Гена добрался до Ритиного дома и стал прогуливаться по переулку, потому что был уже конец рабочего дня и она могла появиться с минуты на минуту, одна или не одна — пешком или на машине, и тогда… Он совершенно не представлял себе, что будет тогда и что он скажет ей, если она появится под руку с кем-нибудь. Он был в страшном возбуждении, мир рушился, а может, уже лежал в развалинах, и сознание Гены, обычные его привычки, слова — все осталось там, в дымящихся обломках рухнувшего мира. Если бы сегодня началась война, Гена вовсе не удивился бы, не особенно бы огорчился, а может, даже наоборот, вздохнул вслух облегченно и откровенно, хотя не раз слышал, что пропаганда войны преследуется со всей строгостью советских законов.
Риточка появилась из-за угла одна, она шла торопливо со знакомым французским пакетом «фнак» в руке («Фнак» — прелестный знак). Сердце у Гены сжалось. Он долго медлил, потом шагнул ей навстречу, настиг у самого подъезда, и она, глядя с испугом в его посеревшее лицо, сказала, пытаясь быть веселой:
— Это ты? Вот сюрприз. Может, зайдешь… Только попозже, мне сейчас совершенно некогда…
— Понимаю, — сказал Гена. — Сочувствую. Я тебя не задержу. Только вот это.
Он шагнул вперед и сделал то, чего не делал никогда в жизни ни с одной женщиной, на даже с мужчиной (если не считать вчерашней пьяной потасовки), ни даже в детстве в школе: он дал ей пощечину, довольно увесистую, как ему казалось потом, или недостаточно ощутимую, как ему тоже казалось порой.
— Ой! Ты что? — Рита потрогала свою щеку и со страхом оглядела ладонь, точно ожидая увидеть на ней следы крови. — Ты что? С ума сошел?
— Теперь можешь идти, — сказал Гена. — К тебе придут. Подготовься. Подмойся.
Он отвернулся, быстро зашагал прочь и еще слышал, не дойдя до угла, как она крикнула вслед:
— Гена!
Он почти бегом завернул за угол, боясь обернуться, боясь увидеть ее крошечную фигурку в потрепанном, но еще почти элегантном польском пальто позапрошлогодней моды.
— Нет, я прав, я прав, — твердил он себе на бегу. — Я прав. Что я наделал? Боже, что я наделал?
Риточка поднялась к себе. Надо было срочно приложить что-нибудь холодное, чтобы не осталось никаких следов на щеке, — сегодня Влад обещал заехать, а завтра идти на работу, а после работы надо еще повидать врача Фиму, их общего друга, который… тоже надо выглядеть.
Она вдруг села на диван и горько заплакала. Потому что Гена был сегодня не похож на самого себя.
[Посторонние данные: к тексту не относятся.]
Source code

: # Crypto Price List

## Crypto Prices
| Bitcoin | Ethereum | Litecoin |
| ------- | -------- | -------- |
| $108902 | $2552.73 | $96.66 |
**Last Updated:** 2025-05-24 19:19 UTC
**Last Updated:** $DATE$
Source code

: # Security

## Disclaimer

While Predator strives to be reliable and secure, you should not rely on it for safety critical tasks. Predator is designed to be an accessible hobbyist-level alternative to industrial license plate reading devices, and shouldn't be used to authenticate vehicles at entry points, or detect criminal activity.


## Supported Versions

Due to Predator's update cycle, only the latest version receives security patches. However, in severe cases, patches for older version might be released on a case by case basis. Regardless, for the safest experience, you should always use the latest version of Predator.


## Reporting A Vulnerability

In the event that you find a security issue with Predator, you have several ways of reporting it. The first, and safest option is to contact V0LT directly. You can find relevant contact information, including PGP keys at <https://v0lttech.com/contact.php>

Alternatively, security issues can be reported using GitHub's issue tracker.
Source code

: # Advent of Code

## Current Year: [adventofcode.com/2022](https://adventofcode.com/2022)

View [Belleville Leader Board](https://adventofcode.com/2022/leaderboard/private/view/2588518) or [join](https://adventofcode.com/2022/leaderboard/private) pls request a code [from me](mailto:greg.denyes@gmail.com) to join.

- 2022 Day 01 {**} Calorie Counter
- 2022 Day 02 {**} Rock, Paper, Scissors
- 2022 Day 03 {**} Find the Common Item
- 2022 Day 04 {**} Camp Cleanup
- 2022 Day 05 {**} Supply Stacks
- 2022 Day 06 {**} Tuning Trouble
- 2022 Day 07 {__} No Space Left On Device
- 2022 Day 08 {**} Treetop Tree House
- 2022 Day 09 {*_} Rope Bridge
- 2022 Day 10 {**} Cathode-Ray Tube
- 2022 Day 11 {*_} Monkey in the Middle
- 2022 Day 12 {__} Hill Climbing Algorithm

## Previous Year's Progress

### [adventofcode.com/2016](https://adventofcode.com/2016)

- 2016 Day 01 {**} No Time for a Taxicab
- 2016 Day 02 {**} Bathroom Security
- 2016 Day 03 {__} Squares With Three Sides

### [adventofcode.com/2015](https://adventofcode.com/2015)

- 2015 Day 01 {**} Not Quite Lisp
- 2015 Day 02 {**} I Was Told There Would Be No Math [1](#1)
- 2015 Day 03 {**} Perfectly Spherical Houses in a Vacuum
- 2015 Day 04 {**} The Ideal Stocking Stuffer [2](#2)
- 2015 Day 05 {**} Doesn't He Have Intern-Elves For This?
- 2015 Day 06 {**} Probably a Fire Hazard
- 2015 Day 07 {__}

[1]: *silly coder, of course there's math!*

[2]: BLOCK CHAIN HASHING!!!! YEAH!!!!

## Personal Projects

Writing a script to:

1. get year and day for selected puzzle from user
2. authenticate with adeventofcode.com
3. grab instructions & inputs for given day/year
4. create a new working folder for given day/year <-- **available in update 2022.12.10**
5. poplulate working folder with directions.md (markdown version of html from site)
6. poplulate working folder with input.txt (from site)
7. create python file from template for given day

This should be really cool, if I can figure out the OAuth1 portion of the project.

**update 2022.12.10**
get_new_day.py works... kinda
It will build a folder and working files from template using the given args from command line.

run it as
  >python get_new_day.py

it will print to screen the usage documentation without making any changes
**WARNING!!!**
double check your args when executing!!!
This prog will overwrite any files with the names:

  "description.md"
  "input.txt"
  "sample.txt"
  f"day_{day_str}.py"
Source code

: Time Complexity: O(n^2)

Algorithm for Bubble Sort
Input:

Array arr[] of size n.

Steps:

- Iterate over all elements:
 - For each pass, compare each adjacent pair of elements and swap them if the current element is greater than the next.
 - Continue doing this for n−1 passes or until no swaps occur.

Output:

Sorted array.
И потому что он с ней сделал такое, а значит, он очень ее любит, так почему же все так плохо, почему она сидит одна и плачет, а значит, она тоже любит его…
Она плакала до половины восьмого с холодной примочкой на щеке, но потом встала и начала прибирать в комнате.
Ей выпало совершенно безумное утро в редакции, потому что все сразу оказались на месте и у всех были к ней до летучки какие-то срочные дела, а шеф спешил на большую летучку, шефскую, на третьем этаже — туда приехало большое какое-то начальство.
С редакционной летучки все вышли злые, и дел у Риты было невпроворот. Гена появился с утра — он оформил командировку в Томск и взял отгул на три дня, а на нее и не глядел вовсе: то ли не хотел ее видеть, то ли стеснялся из-за вчерашнего. Она хотела ему сказать что-нибудь такое, но не смогла, потому что кругом были люди.